=== Stored data ===

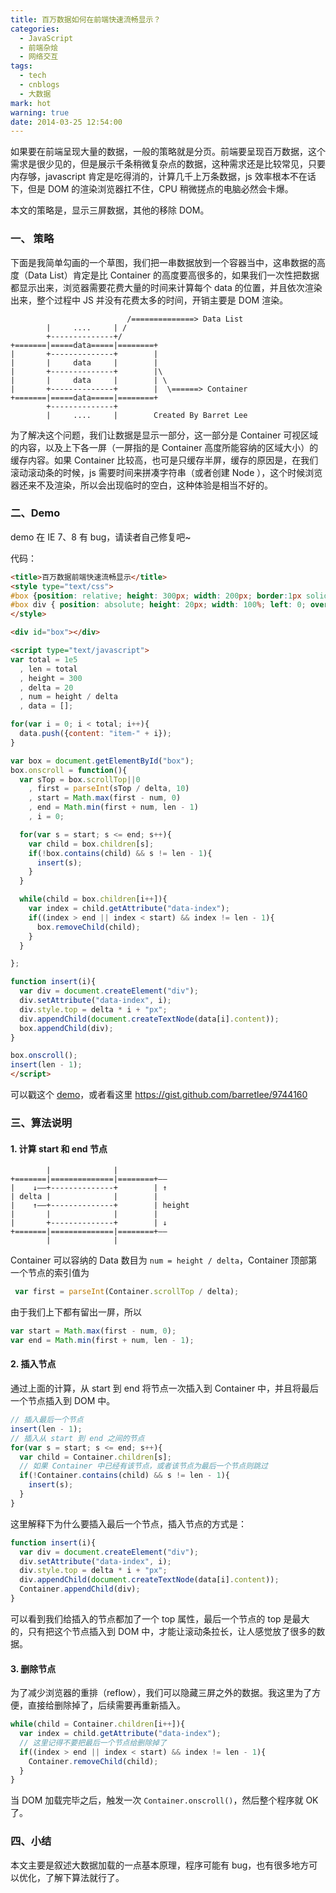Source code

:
 ```yaml
---
title: 百万数据如何在前端快速流畅显示？
categories:
  - JavaScript
  - 前端杂烩
  - 网络交互
tags:
  - tech
  - cnblogs
  - 大数据
mark: hot
warning: true
date: 2014-03-25 12:54:00
---
```


如果要在前端呈现大量的数据，一般的策略就是分页。前端要呈现百万数据，这个需求是很少见的，但是展示千条稍微复杂点的数据，这种需求还是比较常见，只要内存够，javascript 肯定是吃得消的，计算几千上万条数据，js 效率根本不在话下，但是 DOM 的渲染浏览器扛不住，CPU 稍微搓点的电脑必然会卡爆。

本文的策略是，显示三屏数据，其他的移除 DOM。


### 一、 策略

下面是我简单勾画的一个草图，我们把一串数据放到一个容器当中，这串数据的高度（Data List）肯定是比 Container 的高度要高很多的，如果我们一次性把数据都显示出来，浏览器需要花费大量的时间来计算每个 data 的位置，并且依次渲染出来，整个过程中 JS 并没有花费太多的时间，开销主要是 DOM 渲染。

```
                          /==============> Data List
        |     ....     | /
        +--------------+/
+=======|=====data=====|========+
|       +--------------+        |
|       |     data     |        |
|       +--------------+        |\
|       |     data     |        | \
|       +--------------+        |  \======> Container
+=======|=====data=====|========+
        +--------------+
        |     ....     |        Created By Barret Lee
```

为了解决这个问题，我们让数据是显示一部分，这一部分是 Container 可视区域的内容，以及上下各一屏（一屏指的是 Container 高度所能容纳的区域大小）的缓存内容。如果 Container 比较高，也可是只缓存半屏，缓存的原因是，在我们滚动滚动条的时候，js 需要时间来拼凑字符串（或者创建 Node ），这个时候浏览器还来不及渲染，所以会出现临时的空白，这种体验是相当不好的。


### 二、Demo

demo 在 IE 7、8 有 bug，请读者自己修复吧~

代码：

```html
<title>百万数据前端快速流畅显示</title>
<style type="text/css">
#box {position: relative; height: 300px; width: 200px; border:1px solid #CCC; overflow: auto}
#box div { position: absolute; height: 20px; width: 100%; left: 0; overflow: hidden; font: 16px/20px Courier;}
</style>

<div id="box"></div>

<script type="text/javascript">
var total = 1e5
  , len = total
  , height = 300
  , delta = 20
  , num = height / delta
  , data = [];

for(var i = 0; i < total; i++){
  data.push({content: "item-" + i});
}

var box = document.getElementById("box");
box.onscroll = function(){
  var sTop = box.scrollTop||0
    , first = parseInt(sTop / delta, 10)
    , start = Math.max(first - num, 0)
    , end = Math.min(first + num, len - 1)
    , i = 0;

  for(var s = start; s <= end; s++){
    var child = box.children[s];
    if(!box.contains(child) && s != len - 1){
      insert(s);
    }
  }

  while(child = box.children[i++]){
    var index = child.getAttribute("data-index");
    if((index > end || index < start) && index != len - 1){
      box.removeChild(child);
    }
  }

};

function insert(i){
  var div = document.createElement("div");
  div.setAttribute("data-index", i);
  div.style.top = delta * i + "px";
  div.appendChild(document.createTextNode(data[i].content));
  box.appendChild(div);
}

box.onscroll();
insert(len - 1);
</script>
```
可以戳这个 [demo](http://rawgithub.com/barretlee/9744160/raw/a71dd5561a910b48063cc81e8ee7b042cfeb1574/gistfile1.html)，或者看这里 <https://gist.github.com/barretlee/9744160>

### 三、算法说明

#### 1. 计算 start 和 end 节点

```
        |              |
+=======|==============|========+——
|    ↓——+--------------+        | ↑
| delta |              |        |
|    ↑——+--------------+        | height
|       |              |        |
|       +--------------+        | ↓
+=======|==============|========+——
        |              |
```

Container 可以容纳的 Data 数目为 `num = height / delta`，Container 顶部第一个节点的索引值为

```javascript
 var first = parseInt(Container.scrollTop / delta);
```

由于我们上下都有留出一屏，所以

```javascript
var start = Math.max(first - num, 0);
var end = Math.min(first + num, len - 1);
```

#### 2. 插入节点

通过上面的计算，从 start 到 end 将节点一次插入到 Container 中，并且将最后一个节点插入到 DOM 中。

```javascript
// 插入最后一个节点
insert(len - 1);
// 插入从 start 到 end 之间的节点
for(var s = start; s <= end; s++){
  var child = Container.children[s];
  // 如果 Container 中已经有该节点，或者该节点为最后一个节点则跳过
  if(!Container.contains(child) && s != len - 1){
    insert(s);
  }
}
```

这里解释下为什么要插入最后一个节点，插入节点的方式是：

```javascript
function insert(i){
  var div = document.createElement("div");
  div.setAttribute("data-index", i);
  div.style.top = delta * i + "px";
  div.appendChild(document.createTextNode(data[i].content));
  Container.appendChild(div);
}
```

可以看到我们给插入的节点都加了一个 top 属性，最后一个节点的 top 是最大的，只有把这个节点插入到 DOM 中，才能让滚动条拉长，让人感觉放了很多的数据。

#### 3. 删除节点

为了减少浏览器的重排（reflow），我们可以隐藏三屏之外的数据。我这里为了方便，直接给删除掉了，后续需要再重新插入。

```javascript
while(child = Container.children[i++]){
  var index = child.getAttribute("data-index");
  // 这里记得不要把最后一个节点给删除掉了
  if((index > end || index < start) && index != len - 1){
    Container.removeChild(child);
  }
}
```

当 DOM 加载完毕之后，触发一次 `Container.onscroll()`，然后整个程序就 OK 了。

### 四、小结

本文主要是叙述大数据加载的一点基本原理，程序可能有 bug，也有很多地方可以优化，了解下算法就行了。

===

Try it ::
Return each line from the entries above that includes "getAttribute".

Written answer ::
    var index = child.getAttribute("data-index");
  var index = child.getAttribute("data-index");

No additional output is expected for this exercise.